Exercise material:
▬▬▬▬▬▬▬▬▬▬

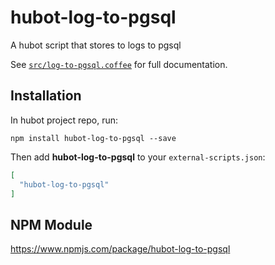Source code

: # hubot-log-to-pgsql

A hubot script that stores to logs to pgsql

See [`src/log-to-pgsql.coffee`](src/log-to-pgsql.coffee) for full documentation.

## Installation

In hubot project repo, run:

`npm install hubot-log-to-pgsql --save`

Then add **hubot-log-to-pgsql** to your `external-scripts.json`:

```json
[
  "hubot-log-to-pgsql"
]
```

## NPM Module

https://www.npmjs.com/package/hubot-log-to-pgsql
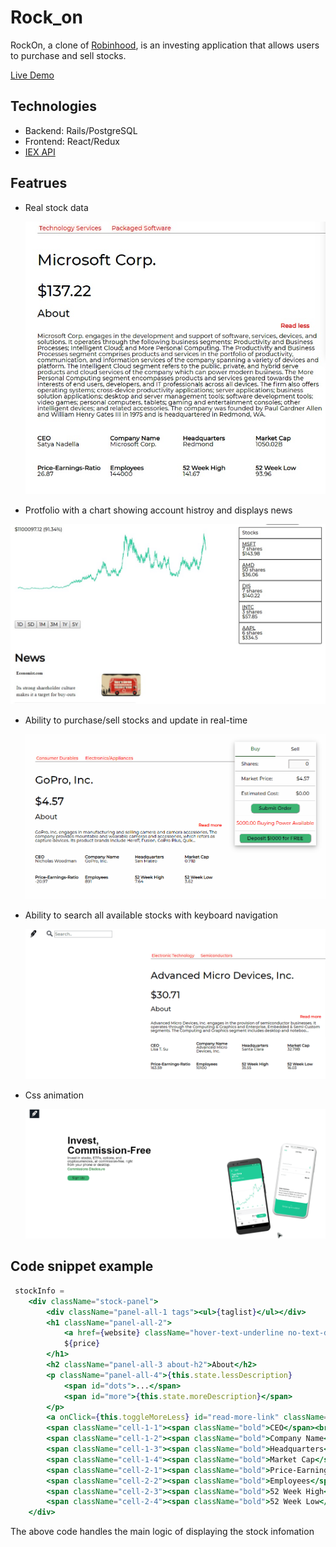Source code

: # Rock_on
RockOn, a clone of [Robinhood](https://robinhood.com/), is an investing application that allows users to purchase and sell stocks.

[Live Demo](https://rock-on-5566.herokuapp.com/)

## Technologies
* Backend: Rails/PostgreSQL
* Frontend: React/Redux
* [IEX API](https://iextrading.com/)
  

## Featrues
* Real stock data 
  
  <img src="./app/assets/images/stock_data.jpg" max-width="800"/>

* Protfolio with a chart showing account histroy and displays news
  
<img src="./app/assets/images/portfolio.jpg" max-width="800"/>

* Ability to purchase/sell stocks and update in real-time 
  
  <img src="./app/assets/images/transaction.gif" width="800" />

* Ability to search all available stocks with keyboard navigation 
  
  <img src="./app/assets/images/search.gif" width="800" />

* Css animation
  
  <img src="./app/assets/images/animation.gif" width="800" />

## Code snippet example
```jsx
 stockInfo =
    <div className="stock-panel">
        <div className="panel-all-1 tags"><ul>{taglist}</ul></div>
        <h1 className="panel-all-2">
            <a href={website} className="hover-text-underline no-text-decoration">{companyName}</a><br/><br/>
            ${price}
        </h1>
        <h2 className="panel-all-3 about-h2">About</h2>
        <p className="panel-all-4">{this.state.lessDescription}
            <span id="dots">...</span>
            <span id="more">{this.state.moreDescription}</span>
        </p>
        <a onClick={this.toggleMoreLess} id="read-more-link" className="panel-all-3">Read more</a>
        <span className="cell-1-1"><span className="bold">CEO</span><br/>{CEO}</span>
        <span className="cell-1-2"><span className="bold">Company Name</span><br />{companyName}</span>
        <span className="cell-1-3"><span className="bold">Headquarters</span><br />{city}</span>   
        <span className="cell-1-4"><span className="bold">Market Cap</span><br />{handleBigNum(marketcap)}</span>   
        <span className="cell-2-1"><span className="bold">Price-Earnings-Ratio</span><br />{peRatio}</span>   
        <span className="cell-2-2"><span className="bold">Employees</span><br />{employees}</span>   
        <span className="cell-2-3"><span className="bold">52 Week High</span><br />{week52high}</span>   
        <span className="cell-2-4"><span className="bold">52 Week Low</span><br />{week52low}</span>
    </div>
```

The above code handles the main logic of displaying the stock infomation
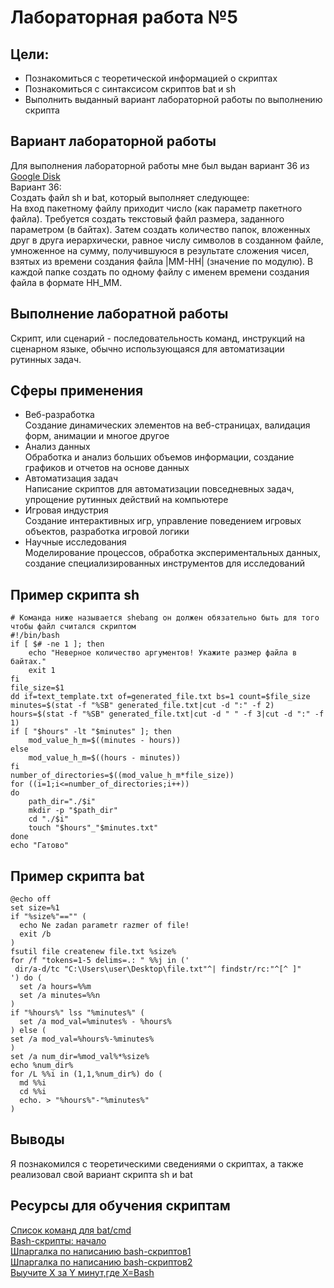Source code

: # Лабораторная работа №5
## Цели:
- Познакомиться с теоретической информацией о скриптах
- Познакомиться с синтаксисом скриптов bat и sh
- Выполнить выданный вариант лабораторной работы по выполнению скрипта
## Вариант лабораторной работы
Для выполнения лабораторной работы мне был выдан вариант 36 из [Google Disk](https://docs.google.com/document/d/1tXtgo5lmXXqKtmLP_zxZdqtialix6AT0hfbyLE4rFS8/edit?tab=t.0)\
Вариант 36:\
Создать файл sh и bat, который выполняет следующее:\
На вход пакетному файлу приходит число (как параметр пакетного файла). Требуется создать текстовый файл размера, заданного параметром (в байтах). Затем создать количество папок, вложенных друг в друга иерархически, равное числу символов в созданном файле, умноженное на сумму, получившуюся в результате сложения чисел, взятых из времени создания файла |MM-HH| (значение по модулю). В каждой папке создать по одному файлу с именем времени создания файла в формате HH_MM.
## Выполнение лаборатной работы
Скрипт, или сценарий - последовательность команд, инструкций на сценарном языке, обычно использующаяся для автоматизации рутинных задач.
## Сферы применения
- Веб-разработка\
	Создание динамических элементов на веб-страницах, валидация форм, анимации и многое другое
- Анализ данных\
    Обработка и анализ больших объемов информации, создание графиков и отчетов на основе данных
- Автоматизация задач\
	Написание скриптов для автоматизации повседневных задач, упрощение рутинных действий на компьютере
- Игровая индустрия\
    Создание интерактивных игр, управление поведением игровых объектов, разработка игровой логики
- Научные исследования\
	Моделирование процессов, обработка экспериментальных данных, создание специализированных инструментов для исследований
## Пример скрипта sh
```
# Команда ниже называется shebang он должен обязательно быть для того чтобы файл считался скриптом
#!/bin/bash
if [ $# -ne 1 ]; then
    echo "Неверное количество аргументов! Укажите размер файла в байтах."
    exit 1
fi
file_size=$1
dd if=text_template.txt of=generated_file.txt bs=1 count=$file_size
minutes=$(stat -f "%SB" generated_file.txt|cut -d ":" -f 2)
hours=$(stat -f "%SB" generated_file.txt|cut -d " " -f 3|cut -d ":" -f 1)
if [ "$hours" -lt "$minutes" ]; then
    mod_value_h_m=$((minutes - hours))
else
    mod_value_h_m=$((hours - minutes))
fi
number_of_directories=$((mod_value_h_m*file_size))
for ((i=1;i<=number_of_directories;i++))
do
	path_dir="./$i"
	mkdir -p "$path_dir"
	cd "./$i"
	touch "$hours"_"$minutes.txt"
done
echo "Гатово"
```
## Пример скрипта bat
```
@echo off
set size=%1
if "%size%"=="" (
  echo Ne zadan parametr razmer of file!
  exit /b
)
fsutil file createnew file.txt %size%
for /f "tokens=1-5 delims=.: " %%j in ('
 dir/a-d/tc "C:\Users\user\Desktop\file.txt"^| findstr/rc:"^[^ ]"
') do (
  set /a hours=%%m
  set /a minutes=%%n
)
if "%hours%" lss "%minutes%" (
  set /a mod_val=%minutes% - %hours%
) else (
set /a mod_val=%hours%-%minutes%
)
set /a num_dir=%mod_val%*%size%
echo %num_dir%
for /L %%i in (1,1,%num_dir%) do (
  md %%i
  cd %%i
  echo. > "%hours%"-"%minutes%"
)
```
## Выводы
Я познакомился с теоретическими сведениями о скриптах, а также реализовал свой вариант скрипта sh и bat
## Ресурсы для обучения скриптам
[Список команд для bat/cmd](https://www.celitel.info/klad/bathelp/list_comm.htm)\
[Bash-скрипты: начало](https://habr.com/en/companies/ruvds/articles/325522/)\
[Шпаргалка по написанию bash-скриптов1](https://gist.github.com/Titiaiev/dcb7298389d1276b823bbc96e29f940d)\
[Шпаргалка по написанию bash-скриптов2](https://devhints.io/bash)\
[Выучите Х за Y минут,где Х=Bash](https://learnxinyminutes.com/docs/bash/)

▬▬▬▬▬▬▬▬▬▬

Problem statement: Find the number of lines in the data above that contain "работы". Please give that number alone.

Expected output: 4